As for the diagnosis of OB, clearly the frustration with using histology alone is what led many of us to adopt the physiologic approach to bronchiolitis obliterans syndrome. I think the experience in many centers is still not good enough to rely completely on that as the way to go, and for the purposes of this trial, we thought that relying on histology, an accepted gold standard, if you will, was appropriate. Perhaps by reanalysis we will find other patients later who will show this syndrome, but I am not convinced that it will make the analysis any different.
In regard to the comments of Dr Shennib and Dr Schäfers about the cyclosporine level being between 750 and 1,000 ng, you are quite right that that represents a nonspecific TDX, a method that we use clinically at the University of Pittsburgh. Perhaps by using the more specific radioimmunoassay analyses, we could tighten our therapeutic window. In all instances we try to push the level of immunosuppression, whether it is FK 506 or cyclosporine, to what is considered a somewhat toxic level, whether by the nonspecific or the specific technique, and we use rises in serum creatinine and decline in creatinine clearance as the measures for this. Approximately 40% to 50% of the patients in each arm have some major degree of renal dysfunction with a doubling of the serum creatinine levels from preoperative levels.
As for Dr Shennib's other question about whether younger patients do better, frankly we have not analyzed that. I think that the fact that overall, irrespective of age, the tacrolimus-treated patients did better speaks for itself.

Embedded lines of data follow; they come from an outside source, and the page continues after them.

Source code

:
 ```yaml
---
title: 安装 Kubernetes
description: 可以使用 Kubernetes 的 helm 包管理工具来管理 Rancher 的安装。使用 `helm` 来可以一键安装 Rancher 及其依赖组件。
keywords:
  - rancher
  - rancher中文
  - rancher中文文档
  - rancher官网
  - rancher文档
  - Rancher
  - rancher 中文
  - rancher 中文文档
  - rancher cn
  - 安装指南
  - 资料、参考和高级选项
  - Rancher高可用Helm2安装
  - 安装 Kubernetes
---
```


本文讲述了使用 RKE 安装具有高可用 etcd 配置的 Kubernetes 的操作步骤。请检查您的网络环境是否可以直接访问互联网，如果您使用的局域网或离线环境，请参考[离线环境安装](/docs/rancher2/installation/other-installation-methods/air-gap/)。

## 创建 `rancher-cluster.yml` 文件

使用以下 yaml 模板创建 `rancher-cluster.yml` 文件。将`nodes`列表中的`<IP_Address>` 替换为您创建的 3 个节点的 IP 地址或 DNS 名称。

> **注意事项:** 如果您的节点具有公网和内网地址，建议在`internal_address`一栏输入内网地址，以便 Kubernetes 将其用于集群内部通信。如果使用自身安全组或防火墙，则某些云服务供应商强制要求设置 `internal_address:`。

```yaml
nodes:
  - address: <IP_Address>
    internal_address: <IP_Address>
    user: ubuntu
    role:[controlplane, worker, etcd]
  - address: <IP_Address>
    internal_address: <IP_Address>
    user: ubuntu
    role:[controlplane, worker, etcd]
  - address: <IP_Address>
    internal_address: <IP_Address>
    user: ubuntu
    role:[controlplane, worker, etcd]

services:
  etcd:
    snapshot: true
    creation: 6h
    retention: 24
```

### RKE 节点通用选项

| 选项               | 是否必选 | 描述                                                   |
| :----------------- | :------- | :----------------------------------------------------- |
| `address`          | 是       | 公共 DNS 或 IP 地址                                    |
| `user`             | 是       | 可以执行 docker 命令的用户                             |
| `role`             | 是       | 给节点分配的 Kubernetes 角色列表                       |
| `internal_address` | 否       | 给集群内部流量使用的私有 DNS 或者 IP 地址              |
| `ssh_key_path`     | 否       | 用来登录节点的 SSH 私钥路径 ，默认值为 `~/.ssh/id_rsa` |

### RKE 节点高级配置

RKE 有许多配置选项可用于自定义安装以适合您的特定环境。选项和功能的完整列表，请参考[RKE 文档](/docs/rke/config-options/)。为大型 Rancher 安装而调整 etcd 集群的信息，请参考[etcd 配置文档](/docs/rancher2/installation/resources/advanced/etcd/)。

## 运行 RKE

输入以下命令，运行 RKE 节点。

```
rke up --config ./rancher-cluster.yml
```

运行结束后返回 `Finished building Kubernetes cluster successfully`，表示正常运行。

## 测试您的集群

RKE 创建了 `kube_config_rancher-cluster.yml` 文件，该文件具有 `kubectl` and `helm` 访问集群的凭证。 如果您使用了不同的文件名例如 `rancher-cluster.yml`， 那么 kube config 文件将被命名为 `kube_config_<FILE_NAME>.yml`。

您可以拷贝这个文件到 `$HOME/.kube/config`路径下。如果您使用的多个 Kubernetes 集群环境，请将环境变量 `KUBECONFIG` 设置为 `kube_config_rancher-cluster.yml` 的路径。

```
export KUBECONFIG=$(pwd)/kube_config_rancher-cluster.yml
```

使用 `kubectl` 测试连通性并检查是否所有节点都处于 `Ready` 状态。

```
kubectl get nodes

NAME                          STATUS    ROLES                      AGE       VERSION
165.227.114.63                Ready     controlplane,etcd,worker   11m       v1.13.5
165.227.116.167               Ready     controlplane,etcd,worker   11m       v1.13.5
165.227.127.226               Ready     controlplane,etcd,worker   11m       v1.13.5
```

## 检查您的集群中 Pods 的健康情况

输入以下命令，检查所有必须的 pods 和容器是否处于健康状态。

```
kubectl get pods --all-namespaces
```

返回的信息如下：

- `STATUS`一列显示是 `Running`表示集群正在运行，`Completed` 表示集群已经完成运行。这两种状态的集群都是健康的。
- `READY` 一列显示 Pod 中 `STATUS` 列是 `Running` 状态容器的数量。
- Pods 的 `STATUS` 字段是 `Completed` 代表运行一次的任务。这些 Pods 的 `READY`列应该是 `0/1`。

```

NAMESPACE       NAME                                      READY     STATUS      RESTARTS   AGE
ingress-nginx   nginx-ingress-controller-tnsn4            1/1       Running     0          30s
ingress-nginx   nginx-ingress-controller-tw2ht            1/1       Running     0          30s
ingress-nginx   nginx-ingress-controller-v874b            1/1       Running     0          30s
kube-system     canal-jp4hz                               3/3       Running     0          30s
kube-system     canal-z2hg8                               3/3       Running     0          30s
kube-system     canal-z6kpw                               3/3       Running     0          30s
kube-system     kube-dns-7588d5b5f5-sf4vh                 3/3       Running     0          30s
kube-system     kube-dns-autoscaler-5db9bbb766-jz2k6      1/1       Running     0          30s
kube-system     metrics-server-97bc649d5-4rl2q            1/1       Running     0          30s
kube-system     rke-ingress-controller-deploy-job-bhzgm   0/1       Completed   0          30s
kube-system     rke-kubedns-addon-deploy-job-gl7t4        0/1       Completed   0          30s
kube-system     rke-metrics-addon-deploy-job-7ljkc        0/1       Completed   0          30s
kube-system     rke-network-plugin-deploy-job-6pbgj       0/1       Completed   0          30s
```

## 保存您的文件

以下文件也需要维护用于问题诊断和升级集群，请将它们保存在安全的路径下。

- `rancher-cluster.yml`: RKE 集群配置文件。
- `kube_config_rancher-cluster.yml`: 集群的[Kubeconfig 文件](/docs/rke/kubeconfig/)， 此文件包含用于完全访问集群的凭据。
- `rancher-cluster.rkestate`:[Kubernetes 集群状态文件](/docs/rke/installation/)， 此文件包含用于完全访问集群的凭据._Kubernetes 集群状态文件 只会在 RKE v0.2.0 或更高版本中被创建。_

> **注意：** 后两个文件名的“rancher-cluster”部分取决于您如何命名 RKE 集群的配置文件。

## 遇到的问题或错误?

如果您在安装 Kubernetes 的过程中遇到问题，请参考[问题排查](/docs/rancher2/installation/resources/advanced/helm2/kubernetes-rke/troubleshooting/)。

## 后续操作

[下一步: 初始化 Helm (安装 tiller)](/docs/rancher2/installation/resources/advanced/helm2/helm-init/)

In regard to Dr Cardoso's comments, throughout much of this trial, tacrolimus, or FK 506, was an experimental drug, and therefore it was provided free to the patients. Subsequent to the Food and Drug Administration approval of tacrolimus, which is why it has its new name and the trade name Prograf, it is now commercially available and has been priced to compete with cyclosporine at virtually the same cost to the patient. I think that only now will we be able to look seriously at the induction of tolerance and the presence potentially of microchimerism through peripheral blood analysis. We have not done that yet but will over the next couple of years.